17 Par décision du 10 septembre 2018, le service du traitement des réclamations no 1 des autorités fiscales a rejeté cette réclamation administrative, au motif que les activités exercées par Happy Education ne faisaient pas partie du système national d’enseignement et n’étaient pas autorisées en vertu des normes méthodologiques d’application de l’article 292, paragraphe 1, sous f), du code des impôts.

18 Saisi d’un recours contre cette décision par Happy Education, le Tribunalul Cluj (tribunal de grande instance de Cluj, Roumanie) fait observer que l’objet social des activités exercées par celle-ci s’était vu attribuer, lors de la création de la société, le code CAEN 8559 – « Autres enseignements », raison pour laquelle cette société a estimé qu’il n’y avait pas lieu d’obtenir d’avis supplémentaires pour que les services fournis dans le cadre de cet objet social soient classés dans la catégorie
des opérations exonérées de TVA, en application de l’article 292, paragraphe 1, sous f), du code des impôts.

19 La juridiction de renvoi affirme, toutefois, que, au regard du droit national, notamment de cette disposition, les prestations proposées par Happy Education ne sont pas exonérées, dans la mesure où celle-ci n’a pas prouvé la conclusion d’un partenariat avec un établissement d’enseignement en vue de la mise en œuvre d’un projet dans le cadre du programme « École après l’école ».
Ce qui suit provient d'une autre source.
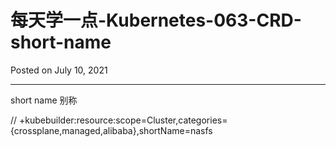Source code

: # 每天学一点-Kubernetes-063-CRD-short-name

Posted on July 10, 2021

---

short name 别称

// +kubebuilder:resource:scope=Cluster,categories={crossplane,managed,alibaba},shortName=nasfs

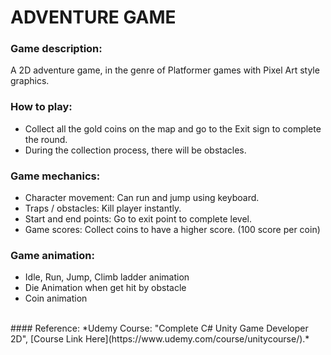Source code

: # ADVENTURE GAME
### Game description:
A 2D adventure game, in the genre of Platformer games with Pixel Art style graphics.
### How to play: 
-	Collect all the gold coins on the map and go to the Exit sign to complete the round.
-	During the collection process, there will be obstacles.
### Game mechanics:
-	Character movement: Can run and jump using keyboard.
-	Traps / obstacles: Kill player instantly.
-	Start and end points: Go to exit point to complete level.
-	Game scores: Collect coins to have a higher score. (100 score per coin)
### Game animation:
-	Idle, Run, Jump, Climb ladder animation
-	Die Animation when get hit by obstacle
-	Coin animation

</br>
#### Reference: 
*Udemy Course: "Complete C# Unity Game Developer 2D", [Course Link Here](https://www.udemy.com/course/unitycourse/).*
20 Cette juridiction estime, néanmoins, que Happy Education pourrait invoquer le bénéfice de l’article 132, paragraphe 1, sous i), de la directive 2006/112.

21 À cet égard, Happy Education fait valoir que les services qu’elle fournit aux élèves comprennent des activités de transmission de connaissances tant pratiques que théoriques, conformément au programme scolaire national, qui sont nécessaires pour approfondir les connaissances acquises par les élèves dans le cadre des cours dispensés dans les établissements d’enseignement. La finalité de ces activités serait donc non pas purement récréative, mais principalement axée sur la réalisation des devoirs
et la consolidation des connaissances acquises pendant les heures de cours suivies dans les établissements d’enseignement du système national.
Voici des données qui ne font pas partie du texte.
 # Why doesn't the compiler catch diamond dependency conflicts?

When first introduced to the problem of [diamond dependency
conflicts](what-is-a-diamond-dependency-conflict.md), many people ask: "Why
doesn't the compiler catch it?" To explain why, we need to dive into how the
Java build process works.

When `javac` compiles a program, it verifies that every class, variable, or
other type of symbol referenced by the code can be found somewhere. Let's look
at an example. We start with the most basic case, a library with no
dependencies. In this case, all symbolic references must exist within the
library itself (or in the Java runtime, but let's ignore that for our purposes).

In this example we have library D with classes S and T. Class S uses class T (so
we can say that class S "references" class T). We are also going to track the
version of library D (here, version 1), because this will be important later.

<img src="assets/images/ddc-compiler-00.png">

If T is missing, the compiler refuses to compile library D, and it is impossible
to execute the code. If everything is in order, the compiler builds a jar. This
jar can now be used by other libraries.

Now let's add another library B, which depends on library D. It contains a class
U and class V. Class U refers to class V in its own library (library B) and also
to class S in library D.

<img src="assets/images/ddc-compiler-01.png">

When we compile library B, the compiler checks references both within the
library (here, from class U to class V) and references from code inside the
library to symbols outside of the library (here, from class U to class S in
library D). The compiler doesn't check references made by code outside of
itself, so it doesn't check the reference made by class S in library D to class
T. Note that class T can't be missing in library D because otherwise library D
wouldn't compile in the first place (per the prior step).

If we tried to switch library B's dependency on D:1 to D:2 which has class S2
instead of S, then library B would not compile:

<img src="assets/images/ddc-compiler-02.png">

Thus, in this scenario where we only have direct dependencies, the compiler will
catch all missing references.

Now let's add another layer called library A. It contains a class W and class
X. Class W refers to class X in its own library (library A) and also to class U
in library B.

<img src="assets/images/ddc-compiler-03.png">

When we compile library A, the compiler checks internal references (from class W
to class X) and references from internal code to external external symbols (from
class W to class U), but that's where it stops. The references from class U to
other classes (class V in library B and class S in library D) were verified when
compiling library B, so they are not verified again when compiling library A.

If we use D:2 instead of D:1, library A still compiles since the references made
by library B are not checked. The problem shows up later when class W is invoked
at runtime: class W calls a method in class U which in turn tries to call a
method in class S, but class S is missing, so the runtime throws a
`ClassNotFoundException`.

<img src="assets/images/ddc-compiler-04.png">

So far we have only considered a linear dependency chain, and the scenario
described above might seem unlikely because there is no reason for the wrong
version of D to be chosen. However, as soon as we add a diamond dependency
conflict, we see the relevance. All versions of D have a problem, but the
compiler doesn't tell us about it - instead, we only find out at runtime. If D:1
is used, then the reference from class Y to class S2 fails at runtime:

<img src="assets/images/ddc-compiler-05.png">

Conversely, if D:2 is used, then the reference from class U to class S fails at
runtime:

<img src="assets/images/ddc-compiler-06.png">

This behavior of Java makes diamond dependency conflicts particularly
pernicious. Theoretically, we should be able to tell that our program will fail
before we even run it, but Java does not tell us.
22 La juridiction de renvoi en conclut que l’activité de Happy Education relève de la notion d’« enseignement scolaire ou universitaire », au sens de l’article 132, paragraphe 1, sous i), de la directive 2006/112.

23 Elle éprouve, en revanche, des doutes quant au fait que Happy Education remplisse les autres critères fixés à cette disposition, dans la mesure où il n’est pas certain qu’elle puisse être perçue en tant qu’« organisme reconnu comme ayant des fins comparables » aux organismes de droit public, au sens de ladite disposition, dès lors qu’elle ne détient que l’autorisation nécessaire pour l’exercice des activités éducatives identifiées par le code CAEN 8559, cette autorisation n’étant toutefois pas
considérée, en droit national, comme suffisante pour rendre un organisme éligible à l’exonération de la TVA.

24 Dans ces conditions, le Tribunalul Cluj (tribunal de grande instance de Cluj) a décidé de surseoir à statuer et de poser à la Cour les questions préjudicielles suivantes :

« 1) L’article 132, paragraphe 1, sous i), ainsi que les articles 133 et 134 de la directive [2006/112] doivent-ils être interprétés en ce sens que les services d’éducation tels que ceux contenus dans le programme national “École après l’école” peuvent relever de la notion de “services étroitement liés à l’enseignement scolaire” lorsqu’ils sont fournis, dans des conditions telles que celles de l’affaire au principal, par un organisme privé, à des fins commerciales et en dehors d’un partenariat
conclu avec un établissement d’enseignement ?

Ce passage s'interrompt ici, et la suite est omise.